Définir les pratiques : vinification en cuve, élevage en fût
Avant d’entrer dans la complexité aromatique, il est utile de bien comprendre de quoi il s’agit.
- Vinification en cuve : chez Fleurie, la grande tradition reste la macération semi-carbonique, pratiquée en cuve béton ou inox – parfois bois, plus rarement. On y encuve les grappes entières ou partiellement éraflées, et le vin reste souvent en cuve jusqu’à la mise en bouteille, avec un élevage de 6 à 12 mois.
- Élevage en fût : après la fermentation, le vin transite dans des barriques (228L) ou des foudres. L’élevage dure de 6 à plus de 18 mois, selon le style recherché. Le chêne, neuf ou non, va jouer le rôle d’agent de transformation du vin, tant au niveau de la structure que de l’arôme.
La loi n’impose aucun distinguo sur l’utilisation du bois pour les AOC du Beaujolais… mais le marché, lui, lit très bien ces nuances sur les étiquettes et dans le verre. Source : Inter Beaujolais.
Au nez : entre pureté du fruit et patine boisée
Avec Fleurie, la comparaison se construit d’abord autour d’un critère clé : l’expression aromatique du gamay noir à jus blanc.

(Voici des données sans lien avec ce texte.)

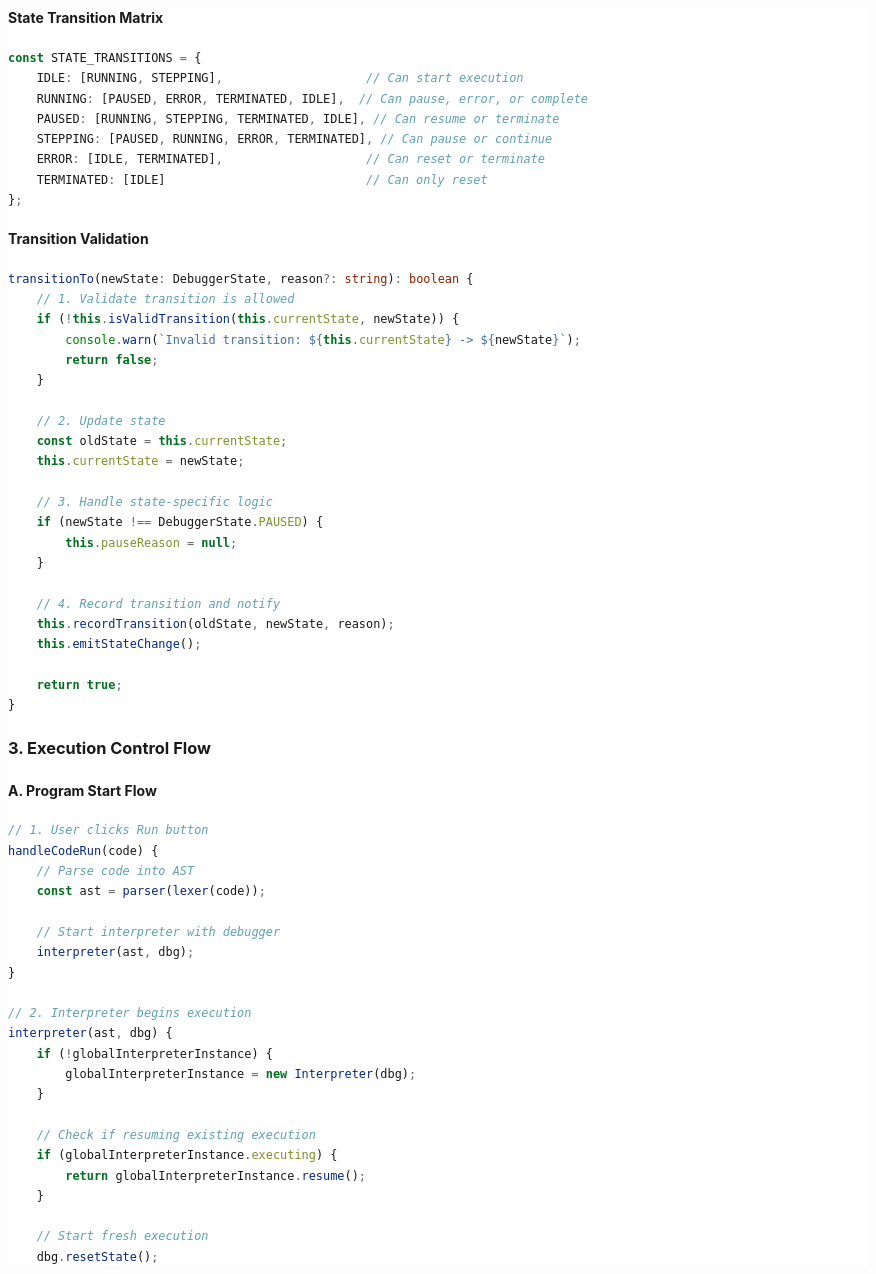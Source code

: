 #### **State Transition Matrix**
```typescript
const STATE_TRANSITIONS = {
    IDLE: [RUNNING, STEPPING],                    // Can start execution
    RUNNING: [PAUSED, ERROR, TERMINATED, IDLE],  // Can pause, error, or complete
    PAUSED: [RUNNING, STEPPING, TERMINATED, IDLE], // Can resume or terminate
    STEPPING: [PAUSED, RUNNING, ERROR, TERMINATED], // Can pause or continue
    ERROR: [IDLE, TERMINATED],                    // Can reset or terminate
    TERMINATED: [IDLE]                            // Can only reset
};
```

#### **Transition Validation**
```typescript
transitionTo(newState: DebuggerState, reason?: string): boolean {
    // 1. Validate transition is allowed
    if (!this.isValidTransition(this.currentState, newState)) {
        console.warn(`Invalid transition: ${this.currentState} -> ${newState}`);
        return false;
    }
    
    // 2. Update state
    const oldState = this.currentState;
    this.currentState = newState;
    
    // 3. Handle state-specific logic
    if (newState !== DebuggerState.PAUSED) {
        this.pauseReason = null;
    }
    
    // 4. Record transition and notify
    this.recordTransition(oldState, newState, reason);
    this.emitStateChange();
    
    return true;
}
```

### **3. Execution Control Flow**

#### **A. Program Start Flow**
```typescript
// 1. User clicks Run button
handleCodeRun(code) {
    // Parse code into AST
    const ast = parser(lexer(code));
    
    // Start interpreter with debugger
    interpreter(ast, dbg);
}

// 2. Interpreter begins execution
interpreter(ast, dbg) {
    if (!globalInterpreterInstance) {
        globalInterpreterInstance = new Interpreter(dbg);
    }
    
    // Check if resuming existing execution
    if (globalInterpreterInstance.executing) {
        return globalInterpreterInstance.resume();
    }
    
    // Start fresh execution
    dbg.resetState();
```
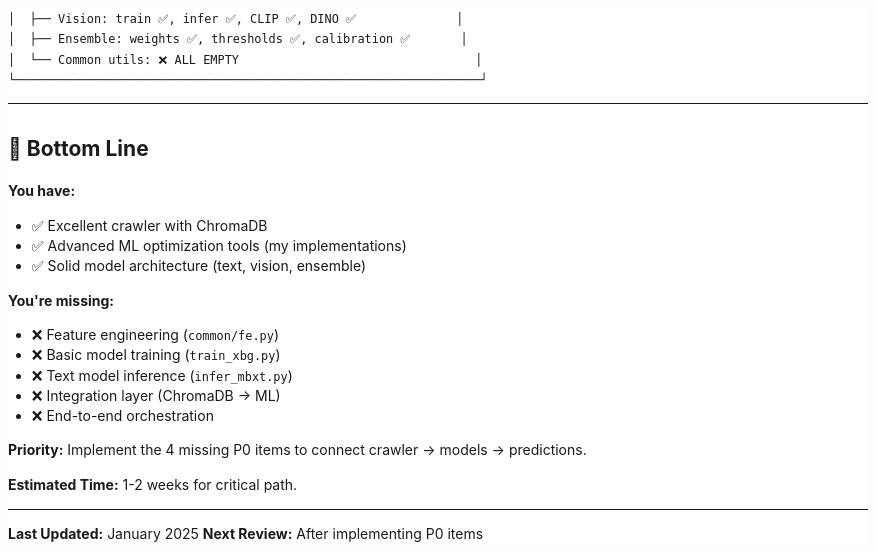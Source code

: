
 ```
│  ├── Vision: train ✅, infer ✅, CLIP ✅, DINO ✅              │
│  ├── Ensemble: weights ✅, thresholds ✅, calibration ✅       │
│  └── Common utils: ❌ ALL EMPTY                                 │
└─────────────────────────────────────────────────────────────────┘
```

---

## 🎯 Bottom Line

**You have:**
- ✅ Excellent crawler with ChromaDB
- ✅ Advanced ML optimization tools (my implementations)
- ✅ Solid model architecture (text, vision, ensemble)

**You're missing:**
- ❌ Feature engineering (`common/fe.py`)
- ❌ Basic model training (`train_xbg.py`)
- ❌ Text model inference (`infer_mbxt.py`)
- ❌ Integration layer (ChromaDB → ML)
- ❌ End-to-end orchestration

**Priority:** Implement the 4 missing P0 items to connect crawler → models → predictions.

**Estimated Time:** 1-2 weeks for critical path.

---

**Last Updated:** January 2025
**Next Review:** After implementing P0 items
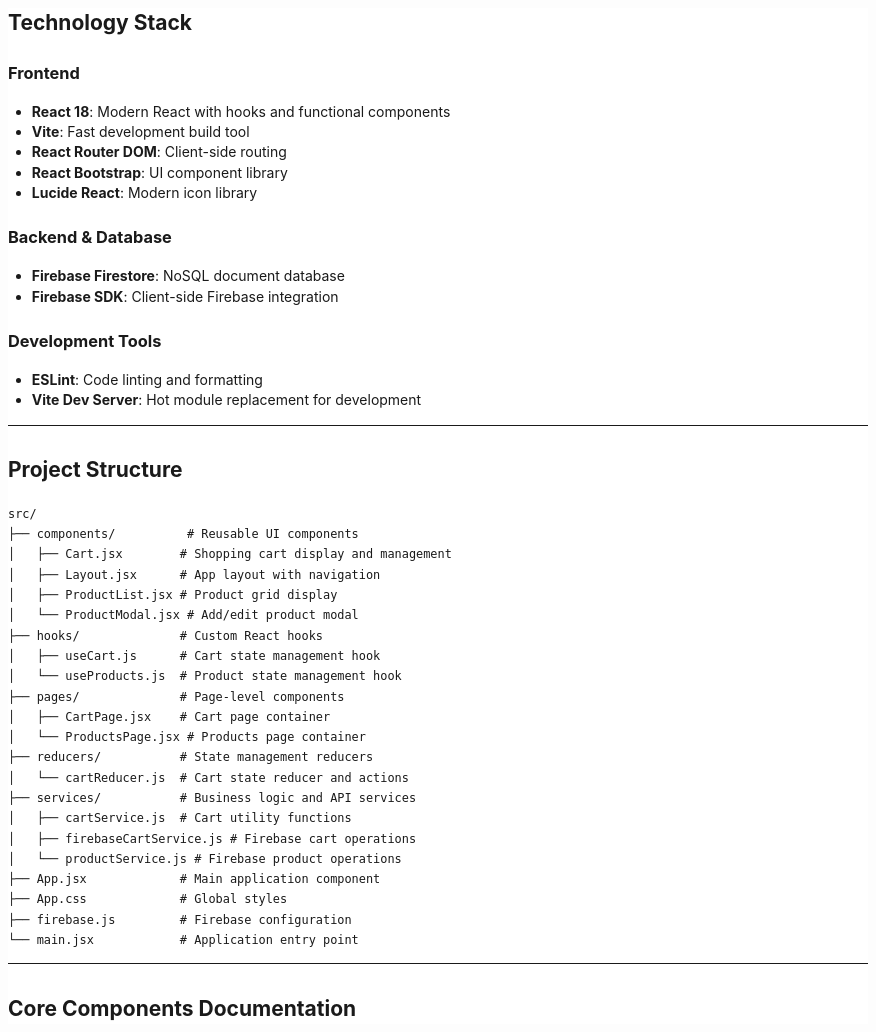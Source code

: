 
## Technology Stack

### Frontend
- **React 18**: Modern React with hooks and functional components
- **Vite**: Fast development build tool
- **React Router DOM**: Client-side routing
- **React Bootstrap**: UI component library
- **Lucide React**: Modern icon library

### Backend & Database
- **Firebase Firestore**: NoSQL document database
- **Firebase SDK**: Client-side Firebase integration

### Development Tools
- **ESLint**: Code linting and formatting
- **Vite Dev Server**: Hot module replacement for development

---

## Project Structure

```
src/
├── components/          # Reusable UI components
│   ├── Cart.jsx        # Shopping cart display and management
│   ├── Layout.jsx      # App layout with navigation
│   ├── ProductList.jsx # Product grid display
│   └── ProductModal.jsx # Add/edit product modal
├── hooks/              # Custom React hooks
│   ├── useCart.js      # Cart state management hook
│   └── useProducts.js  # Product state management hook
├── pages/              # Page-level components
│   ├── CartPage.jsx    # Cart page container
│   └── ProductsPage.jsx # Products page container
├── reducers/           # State management reducers
│   └── cartReducer.js  # Cart state reducer and actions
├── services/           # Business logic and API services
│   ├── cartService.js  # Cart utility functions
│   ├── firebaseCartService.js # Firebase cart operations
│   └── productService.js # Firebase product operations
├── App.jsx             # Main application component
├── App.css             # Global styles
├── firebase.js         # Firebase configuration
└── main.jsx            # Application entry point
```

---

## Core Components Documentation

- La vinification en cuve privilégie le croquant. Le fruit (framboise, cerise, violette) s’exprime souvent de façon gourmande, limpide, presque juvénile. L’absence de contact prolongé avec le bois favorise une fraîcheur accessible dès l’ouverture, sans notes étrangères au cépage. Les arômes fermentaires (notes de bonbon anglais, banane parfois, surtout dans les années 90) ont tendance à s’effacer depuis que les levures indigènes reprennent la main sur beaucoup d’exploitations.
- L’élevage en fût apporte une tout autre dimension. Le bois diffuse, doucement, des arômes de vanille, pain grillé, épices douces (muscade, cannelle quand le fût est neuf ou récent). Mais, même sur des bois dits « vieux », il y a un effet oxygénation : à la clé, une complexité supplémentaire, le développement de fruits compotés, de sous-bois, voire d’une légère note de cuir avec le temps.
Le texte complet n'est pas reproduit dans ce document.